95. No início do século IV, quando o culto cristão era ainda proibido pelas autoridades
imperiais, alguns cristãos do norte de África, que se sentiam obrigados a celebrar o dia do
Senhor, desafiaram tal proibição. Foram martirizados enquanto declaravam que não lhes
era possível viver sem a Eucaristia, alimento do Senhor: « Sine dominico non possumus –
sem o domingo, não podemos viver ».(252) Estes mártires de Abitinas, juntamente com
muitos outros santos e beatos que fizeram da Eucaristia o centro da sua vida, intercedam
por nós e nos ensinem a fidelidade ao encontro com Cristo ressuscitado! Também nós não
podemos viver sem participar no sacramento da nossa salvação e desejamos ser iuxta
dominicam viventes, isto é, traduzir na vida o que celebramos no dia do Senhor. Com efeito,
este é o dia da nossa libertação definitiva. Então porquê maravilhar-se quando desejamos
que cada dia seja vivido segundo a novidade introduzida por Cristo com o mistério da
Eucaristia?

96. Que Maria Santíssima, Virgem Imaculada, arca da nova e eterna aliança, nos
acompanhe neste caminho ao encontro do Senhor que vem! N'Ela encontramos realizada, na
forma mais perfeita
, a essência da Igreja. Esta vê em Maria, « Mulher eucarística » — como A
designou o servo de Deus João Paulo II (253) —, o seu ícone melhor conseguido e
contempla-A como modelo insubstituível de vida eucarística. Por isso, na presença do «
verum corpus natum de Maria Virgine – verdadeiro corpo nascido da Virgem Maria » sobre o
altar, o sacerdote, em nome da assembléia litúrgica, proclama com as palavras do cânone: «
Veneramos a memória da gloriosa sempre Virgem Maria, Mãe do nosso Deus e Senhor,
Jesus Cristo ».(254) O seu nome santo é invocado e venerado também nos cânones das
tradições orientais cristãs. Por sua vez, os fiéis « recomendam a Maria, Mãe da Igreja, a sua
existência e trabalho. Esforçando-se por ter os mesmos sentimentos que Maria, ajudam
toda a comunidade a viver em oferta viva, agradável ao Pai ».(255) Ela é a Tota Pulchra, a
Toda Formosa, porque n'Ela resplandece o fulgor da glória de Deus. A beleza da liturgia
celeste, que deve refletir-se também nas nossas assembléias, encontra n'Ela um espelho fiel.
D'Ela devemos aprender a tornar-nos pessoas eucarísticas e eclesiais para podermos
também nós apresentar-nos, segundo a palavra de São Paulo, « imaculados » perante o
Senhor, tal como Ele nos quis desde o princípio (Col 1, 22; Ef 1, 4).(256)

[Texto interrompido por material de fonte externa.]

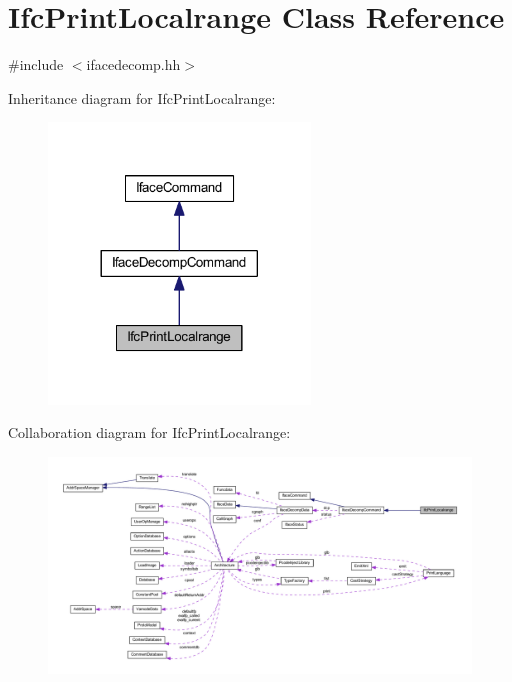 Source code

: \hypertarget{class_ifc_print_localrange}{}\section{Ifc\+Print\+Localrange Class Reference}
\label{class_ifc_print_localrange}


{\ttfamily \#include $<$ifacedecomp.\+hh$>$}



Inheritance diagram for Ifc\+Print\+Localrange\+:
\nopagebreak
\begin{figure}[H]
\begin{center}
\leavevmode
\includegraphics[width=197pt]{class_ifc_print_localrange__inherit__graph}
\end{center}
\end{figure}


Collaboration diagram for Ifc\+Print\+Localrange\+:
\nopagebreak
\begin{figure}[H]
\begin{center}
\leavevmode
\includegraphics[width=350pt]{class_ifc_print_localrange__coll__graph}
\end{center}
\end{figure}
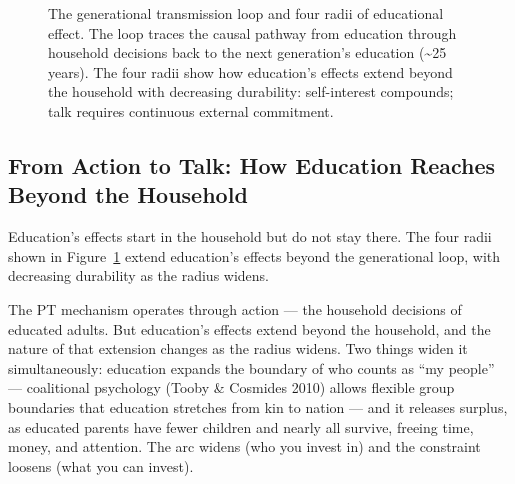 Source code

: \documentclass[12pt,letterpaper]{article}
\begin{document}
\begin{figure}[htbp]
{%
}
\caption{The generational transmission loop and four radii of educational effect. The loop traces the causal pathway from education through household decisions back to the next generation's education (\textasciitilde{}25 years). The four radii show how education's effects extend beyond the household with decreasing durability: self-interest compounds; talk requires continuous external commitment.}
\label{fig:mechanism}
\end{figure}

\subsection{From Action to Talk: How Education Reaches Beyond the Household}\label{from-action-to-talk-how-education-reaches-beyond-the-household}

Education's effects start in the household but do not stay there. The
four radii shown in Figure~\ref{fig:mechanism} extend education's
effects beyond the generational loop, with decreasing durability as the
radius widens.

The PT mechanism operates through action --- the household decisions of
educated adults. But education's effects extend beyond the household,
and the nature of that extension changes as the radius widens. Two
things widen it simultaneously: education expands the boundary of who
counts as ``my people'' --- coalitional psychology (Tooby \& Cosmides
2010) allows flexible group boundaries that education stretches from kin
to nation --- and it releases surplus, as educated parents have fewer
children and nearly all survive, freeing time, money, and attention.
The arc widens (who you invest in) and the constraint loosens (what you
can invest).
\end{document}
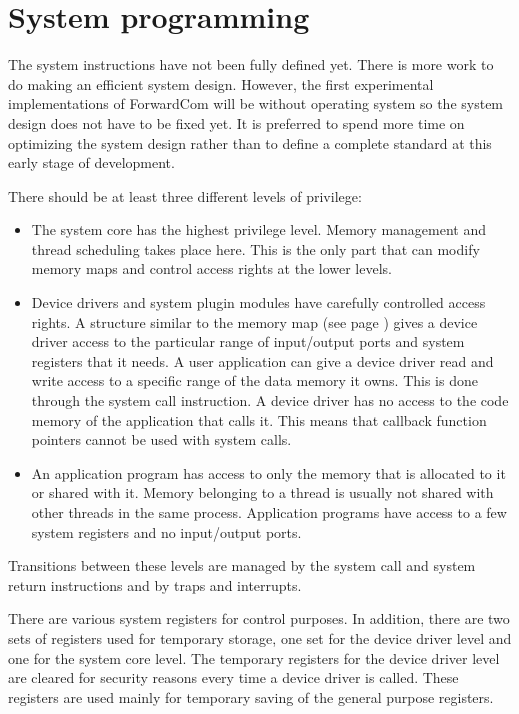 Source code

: \documentclass[forwardcom.tex]{subfiles}
\begin{document}
\RaggedRight

\chapter{System programming}

The system instructions have not been fully defined yet. There is more work to do making an efficient system design. However, the first experimental implementations of ForwardCom will be without operating system so the system design does not have to be fixed yet. It is preferred to spend more time on optimizing the system design rather than to define a complete standard at this early stage of development.
\vspace{2mm}

There should be at least three different levels of privilege:
\begin{itemize}
\item The system core has the highest privilege level. Memory management and thread scheduling takes place here. This is the only part that can modify memory maps and control access rights at the lower levels.

\item Device drivers and system plugin modules have carefully controlled access rights. A structure similar to the memory map (see page \pageref{memoryManagement}) gives a device driver access to the particular range of input/output ports and system registers that it needs. A user application can give a device driver read and write access to a specific range of the data memory it owns. This is done through the system call instruction. A device driver has no access to the code memory of the application that calls it. This means that callback function pointers cannot be used with system calls.

\item An application program has access to only the memory that is allocated to it or shared with it. Memory belonging to a thread is usually not shared with other threads in the same process. Application programs have access to a few system registers and no input/output ports.

\end{itemize}

Transitions between these levels are managed by the system call and system return instructions and by traps and interrupts.
\vspace{2mm}

There are various system registers for control purposes. In addition, there are two sets of registers used for temporary storage, one set for the device driver level and one for the system core level. The temporary registers for the device driver level are cleared for security reasons every time a device driver is called. These registers are used mainly for temporary saving of the general purpose registers.
\end{document}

97. Por intercessão da bem-aventurada Virgem Maria, o Espírito Santo acenda em nós o
mesmo ardor que experimentaram os discípulos de Emaús (Lc 24, 13-35) e renove na nossa
vida o enlevo eucarístico pelo esplendor e a beleza que refulgem no rito litúrgico, sinal eficaz
da própria beleza infinita do mistério santo de Deus. Os referidos discípulos levantaram-se e
voltaram a toda a pressa para Jerusalém a fim de partilhar a alegria com os irmãos e irmãs
na fé. Com efeito, a verdadeira alegria é reconhecer que o Senhor permanece no nosso meio,
companheiro fiel do nosso caminho; a Eucaristia faz-nos descobrir que Cristo, morto e
ressuscitado, Se manifesta como nosso contemporâneo no mistério da Igreja, seu corpo.
Deste mistério de amor fomos feitos testemunhas. Os votos que reciprocamente formulamos
sejam os de irmos cheios de alegria e maravilha ao encontro da santíssima Eucaristia, para
experimentar e anunciar aos outros a verdade das palavras com que Jesus Se despediu dos
seus discípulos: « Eu estou sempre convosco, até ao fim dos tempos » (Mt 28, 20).

Dado em Roma, junto de São Pedro, no dia 22 de Fevereiro — festa da Cátedra de São Pedro
— de 2007, segundo ano de Pontificado.